» **AIM OF THE EXERCISE**
Begin with the opening line of the records and extract each line through the one holding "The proprioception of"; pictures are not part of the copy.
───
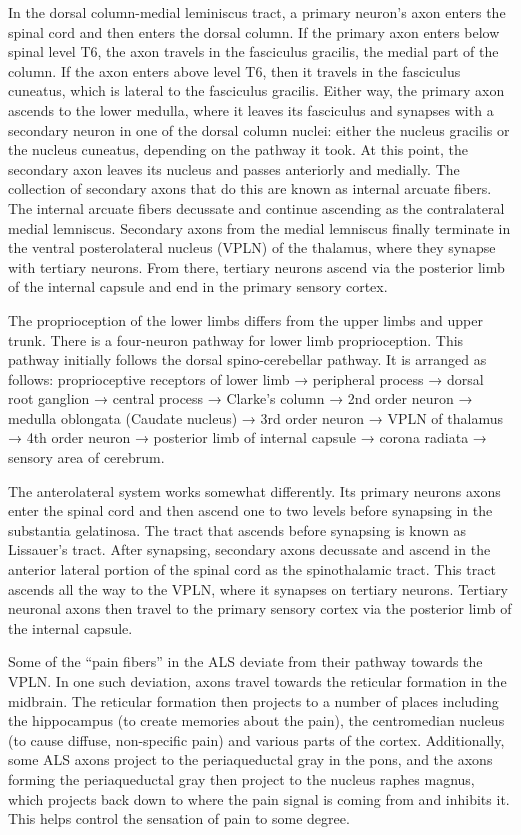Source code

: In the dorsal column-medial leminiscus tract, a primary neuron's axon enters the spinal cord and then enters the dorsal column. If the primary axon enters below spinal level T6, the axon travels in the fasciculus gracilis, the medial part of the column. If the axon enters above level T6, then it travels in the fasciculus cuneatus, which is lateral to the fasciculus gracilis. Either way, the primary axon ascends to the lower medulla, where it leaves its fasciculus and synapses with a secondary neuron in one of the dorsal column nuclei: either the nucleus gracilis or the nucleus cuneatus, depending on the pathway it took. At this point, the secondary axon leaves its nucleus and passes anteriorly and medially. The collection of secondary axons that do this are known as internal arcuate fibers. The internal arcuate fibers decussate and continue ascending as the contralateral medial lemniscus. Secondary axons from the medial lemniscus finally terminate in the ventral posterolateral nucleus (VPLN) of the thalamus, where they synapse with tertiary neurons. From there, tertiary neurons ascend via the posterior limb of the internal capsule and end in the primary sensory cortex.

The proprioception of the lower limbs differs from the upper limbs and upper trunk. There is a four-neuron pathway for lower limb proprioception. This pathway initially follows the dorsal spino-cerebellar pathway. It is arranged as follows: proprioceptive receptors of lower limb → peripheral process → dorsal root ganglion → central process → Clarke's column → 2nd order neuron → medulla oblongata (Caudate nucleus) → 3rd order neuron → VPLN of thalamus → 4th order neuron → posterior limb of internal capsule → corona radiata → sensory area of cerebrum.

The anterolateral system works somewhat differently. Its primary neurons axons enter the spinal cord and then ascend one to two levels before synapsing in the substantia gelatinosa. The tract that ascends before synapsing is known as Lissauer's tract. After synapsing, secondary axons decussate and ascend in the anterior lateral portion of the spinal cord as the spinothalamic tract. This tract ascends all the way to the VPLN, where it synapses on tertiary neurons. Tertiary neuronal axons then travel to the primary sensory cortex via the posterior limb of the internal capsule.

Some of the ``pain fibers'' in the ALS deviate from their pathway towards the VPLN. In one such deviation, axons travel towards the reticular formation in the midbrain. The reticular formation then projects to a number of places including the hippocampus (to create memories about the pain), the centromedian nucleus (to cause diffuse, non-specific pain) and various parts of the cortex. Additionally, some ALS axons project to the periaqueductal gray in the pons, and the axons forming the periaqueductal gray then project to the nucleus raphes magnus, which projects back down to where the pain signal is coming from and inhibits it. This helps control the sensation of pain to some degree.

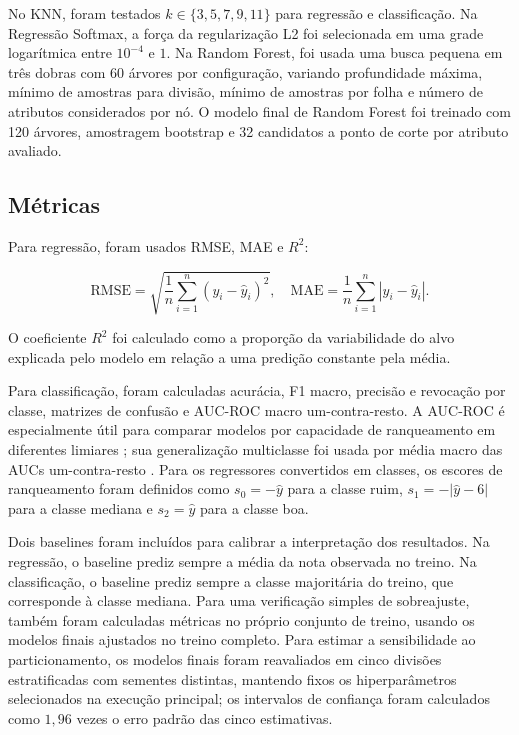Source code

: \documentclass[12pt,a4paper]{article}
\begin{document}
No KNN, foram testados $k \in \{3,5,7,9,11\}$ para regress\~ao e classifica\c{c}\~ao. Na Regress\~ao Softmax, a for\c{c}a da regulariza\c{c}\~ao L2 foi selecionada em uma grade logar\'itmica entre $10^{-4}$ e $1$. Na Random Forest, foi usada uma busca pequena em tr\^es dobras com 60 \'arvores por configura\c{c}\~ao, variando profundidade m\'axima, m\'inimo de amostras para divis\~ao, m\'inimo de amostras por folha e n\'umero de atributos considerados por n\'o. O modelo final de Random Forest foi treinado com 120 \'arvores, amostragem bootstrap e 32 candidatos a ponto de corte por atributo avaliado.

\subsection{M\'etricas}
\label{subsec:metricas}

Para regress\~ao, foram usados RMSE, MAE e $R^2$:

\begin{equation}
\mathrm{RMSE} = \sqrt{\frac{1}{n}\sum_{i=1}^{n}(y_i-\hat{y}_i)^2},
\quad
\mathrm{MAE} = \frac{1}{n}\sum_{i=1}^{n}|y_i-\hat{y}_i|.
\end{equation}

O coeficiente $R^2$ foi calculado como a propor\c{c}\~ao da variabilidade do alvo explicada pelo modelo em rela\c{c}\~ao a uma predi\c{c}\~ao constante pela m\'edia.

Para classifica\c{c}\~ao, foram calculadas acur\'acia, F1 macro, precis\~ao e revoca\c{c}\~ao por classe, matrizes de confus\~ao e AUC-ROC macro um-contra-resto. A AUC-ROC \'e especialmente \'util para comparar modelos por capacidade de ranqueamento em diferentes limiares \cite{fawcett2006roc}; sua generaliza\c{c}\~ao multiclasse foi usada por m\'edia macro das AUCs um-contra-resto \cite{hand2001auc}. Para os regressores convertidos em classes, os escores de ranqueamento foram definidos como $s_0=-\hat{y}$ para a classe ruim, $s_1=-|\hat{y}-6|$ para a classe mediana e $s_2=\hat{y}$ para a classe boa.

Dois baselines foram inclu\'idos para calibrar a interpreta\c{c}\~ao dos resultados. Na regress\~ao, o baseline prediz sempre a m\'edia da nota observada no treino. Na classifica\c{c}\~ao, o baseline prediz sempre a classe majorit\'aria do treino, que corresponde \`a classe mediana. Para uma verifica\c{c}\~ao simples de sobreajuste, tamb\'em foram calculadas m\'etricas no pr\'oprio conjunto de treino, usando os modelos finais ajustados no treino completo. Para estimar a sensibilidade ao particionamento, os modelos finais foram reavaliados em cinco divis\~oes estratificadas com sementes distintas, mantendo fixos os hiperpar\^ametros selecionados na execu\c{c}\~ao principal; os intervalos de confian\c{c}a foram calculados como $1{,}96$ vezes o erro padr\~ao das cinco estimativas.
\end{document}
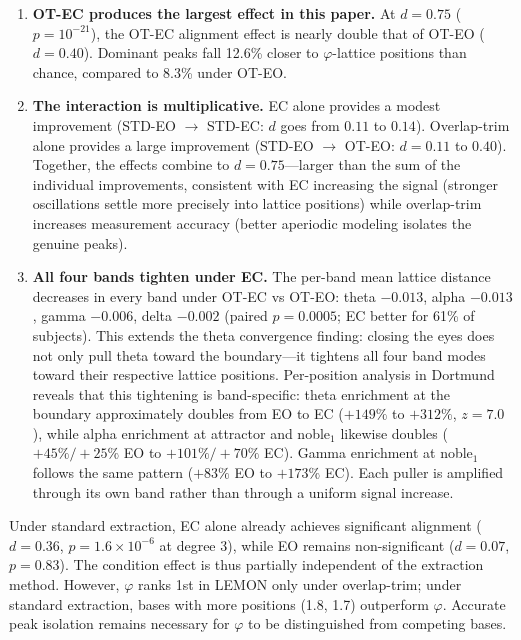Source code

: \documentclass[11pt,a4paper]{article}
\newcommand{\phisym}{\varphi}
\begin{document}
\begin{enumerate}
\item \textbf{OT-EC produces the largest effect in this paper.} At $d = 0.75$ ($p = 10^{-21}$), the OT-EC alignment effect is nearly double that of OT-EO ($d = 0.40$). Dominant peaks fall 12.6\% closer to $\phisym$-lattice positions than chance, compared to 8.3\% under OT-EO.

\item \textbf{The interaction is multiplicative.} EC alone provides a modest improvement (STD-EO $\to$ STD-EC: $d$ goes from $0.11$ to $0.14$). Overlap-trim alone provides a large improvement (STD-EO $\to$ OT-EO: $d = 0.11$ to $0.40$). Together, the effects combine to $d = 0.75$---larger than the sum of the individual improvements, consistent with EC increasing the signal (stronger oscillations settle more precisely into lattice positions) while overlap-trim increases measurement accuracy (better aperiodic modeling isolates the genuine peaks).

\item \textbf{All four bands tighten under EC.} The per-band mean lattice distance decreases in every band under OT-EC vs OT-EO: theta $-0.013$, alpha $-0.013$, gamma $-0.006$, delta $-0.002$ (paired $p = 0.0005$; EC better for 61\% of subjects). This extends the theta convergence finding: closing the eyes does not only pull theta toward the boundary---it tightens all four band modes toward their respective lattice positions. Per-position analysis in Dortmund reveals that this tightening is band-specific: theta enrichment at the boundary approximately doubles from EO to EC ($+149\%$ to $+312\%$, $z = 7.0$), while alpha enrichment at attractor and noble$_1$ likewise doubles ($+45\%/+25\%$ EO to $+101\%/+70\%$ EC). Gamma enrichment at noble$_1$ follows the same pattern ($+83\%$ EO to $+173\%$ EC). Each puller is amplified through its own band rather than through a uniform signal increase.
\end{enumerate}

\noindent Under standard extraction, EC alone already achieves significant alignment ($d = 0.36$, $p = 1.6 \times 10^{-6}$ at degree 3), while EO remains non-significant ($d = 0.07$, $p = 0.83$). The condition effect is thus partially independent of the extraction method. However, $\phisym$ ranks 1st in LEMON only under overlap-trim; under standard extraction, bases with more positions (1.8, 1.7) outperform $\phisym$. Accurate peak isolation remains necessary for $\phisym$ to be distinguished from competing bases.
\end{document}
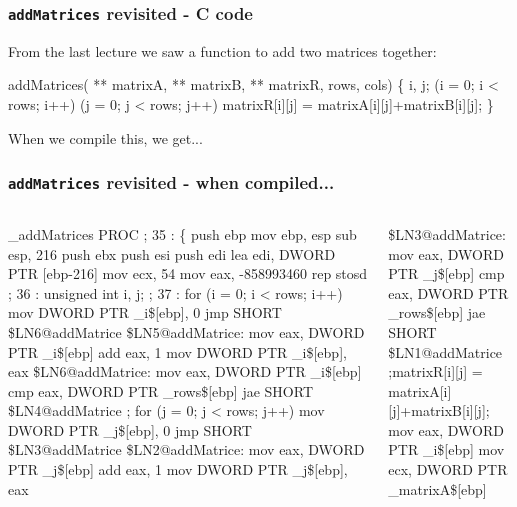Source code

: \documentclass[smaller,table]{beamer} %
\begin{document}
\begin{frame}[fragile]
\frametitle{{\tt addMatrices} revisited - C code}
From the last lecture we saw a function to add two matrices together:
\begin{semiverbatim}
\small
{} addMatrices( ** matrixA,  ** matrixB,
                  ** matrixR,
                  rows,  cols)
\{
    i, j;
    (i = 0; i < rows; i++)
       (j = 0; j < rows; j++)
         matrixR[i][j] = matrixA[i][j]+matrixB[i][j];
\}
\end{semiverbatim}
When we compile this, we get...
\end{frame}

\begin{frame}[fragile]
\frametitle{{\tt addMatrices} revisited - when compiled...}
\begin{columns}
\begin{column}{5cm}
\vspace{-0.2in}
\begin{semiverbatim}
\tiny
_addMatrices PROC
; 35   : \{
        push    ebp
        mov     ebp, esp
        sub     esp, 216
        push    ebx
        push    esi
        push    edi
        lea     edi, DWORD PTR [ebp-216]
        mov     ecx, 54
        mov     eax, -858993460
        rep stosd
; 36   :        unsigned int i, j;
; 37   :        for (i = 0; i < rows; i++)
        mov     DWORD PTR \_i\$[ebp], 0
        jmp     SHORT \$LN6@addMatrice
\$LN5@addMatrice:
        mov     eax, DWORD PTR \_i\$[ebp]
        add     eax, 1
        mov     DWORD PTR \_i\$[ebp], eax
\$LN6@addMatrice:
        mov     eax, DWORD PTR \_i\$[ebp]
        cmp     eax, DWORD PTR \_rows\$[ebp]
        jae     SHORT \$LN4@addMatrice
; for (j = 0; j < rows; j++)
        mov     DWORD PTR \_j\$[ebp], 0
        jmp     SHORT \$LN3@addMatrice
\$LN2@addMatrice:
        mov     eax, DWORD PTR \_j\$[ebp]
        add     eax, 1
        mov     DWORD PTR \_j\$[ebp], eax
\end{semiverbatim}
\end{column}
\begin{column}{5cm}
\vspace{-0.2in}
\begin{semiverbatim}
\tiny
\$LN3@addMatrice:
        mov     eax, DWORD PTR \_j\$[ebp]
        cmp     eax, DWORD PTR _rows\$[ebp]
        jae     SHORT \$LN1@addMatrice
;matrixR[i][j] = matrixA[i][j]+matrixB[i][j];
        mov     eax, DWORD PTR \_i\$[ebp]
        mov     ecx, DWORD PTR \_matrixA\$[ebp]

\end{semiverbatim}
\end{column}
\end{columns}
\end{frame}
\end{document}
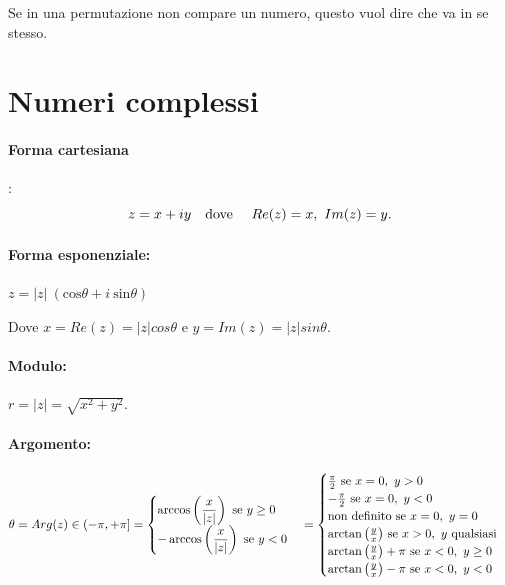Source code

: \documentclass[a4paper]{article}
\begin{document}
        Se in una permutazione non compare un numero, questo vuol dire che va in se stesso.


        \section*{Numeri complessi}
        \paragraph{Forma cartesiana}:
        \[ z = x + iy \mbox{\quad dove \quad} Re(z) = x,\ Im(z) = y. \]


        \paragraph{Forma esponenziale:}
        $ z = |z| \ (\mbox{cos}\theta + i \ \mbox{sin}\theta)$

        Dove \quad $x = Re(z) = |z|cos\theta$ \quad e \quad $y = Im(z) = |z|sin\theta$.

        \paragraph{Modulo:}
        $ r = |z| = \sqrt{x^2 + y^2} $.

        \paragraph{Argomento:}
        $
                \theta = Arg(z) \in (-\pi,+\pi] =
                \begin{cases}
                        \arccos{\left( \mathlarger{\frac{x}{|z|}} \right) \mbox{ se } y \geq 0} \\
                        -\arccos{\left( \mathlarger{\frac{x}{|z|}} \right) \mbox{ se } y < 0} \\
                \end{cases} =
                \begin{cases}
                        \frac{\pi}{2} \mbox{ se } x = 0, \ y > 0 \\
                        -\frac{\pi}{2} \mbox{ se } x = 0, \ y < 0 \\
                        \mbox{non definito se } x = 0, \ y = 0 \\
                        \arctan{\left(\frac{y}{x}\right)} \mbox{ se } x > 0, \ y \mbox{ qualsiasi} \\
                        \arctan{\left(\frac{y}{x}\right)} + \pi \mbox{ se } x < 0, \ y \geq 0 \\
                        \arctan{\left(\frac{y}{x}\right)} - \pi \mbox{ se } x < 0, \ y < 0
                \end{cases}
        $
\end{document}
───
» **OUTPUT OF THE TASK**
Source code

: In the dorsal column-medial leminiscus tract, a primary neuron's axon enters the spinal cord and then enters the dorsal column. If the primary axon enters below spinal level T6, the axon travels in the fasciculus gracilis, the medial part of the column. If the axon enters above level T6, then it travels in the fasciculus cuneatus, which is lateral to the fasciculus gracilis. Either way, the primary axon ascends to the lower medulla, where it leaves its fasciculus and synapses with a secondary neuron in one of the dorsal column nuclei: either the nucleus gracilis or the nucleus cuneatus, depending on the pathway it took. At this point, the secondary axon leaves its nucleus and passes anteriorly and medially. The collection of secondary axons that do this are known as internal arcuate fibers. The internal arcuate fibers decussate and continue ascending as the contralateral medial lemniscus. Secondary axons from the medial lemniscus finally terminate in the ventral posterolateral nucleus (VPLN) of the thalamus, where they synapse with tertiary neurons. From there, tertiary neurons ascend via the posterior limb of the internal capsule and end in the primary sensory cortex.

The proprioception of the lower limbs differs from the upper limbs and upper trunk. There is a four-neuron pathway for lower limb proprioception. This pathway initially follows the dorsal spino-cerebellar pathway. It is arranged as follows: proprioceptive receptors of lower limb → peripheral process → dorsal root ganglion → central process → Clarke's column → 2nd order neuron → medulla oblongata (Caudate nucleus) → 3rd order neuron → VPLN of thalamus → 4th order neuron → posterior limb of internal capsule → corona radiata → sensory area of cerebrum.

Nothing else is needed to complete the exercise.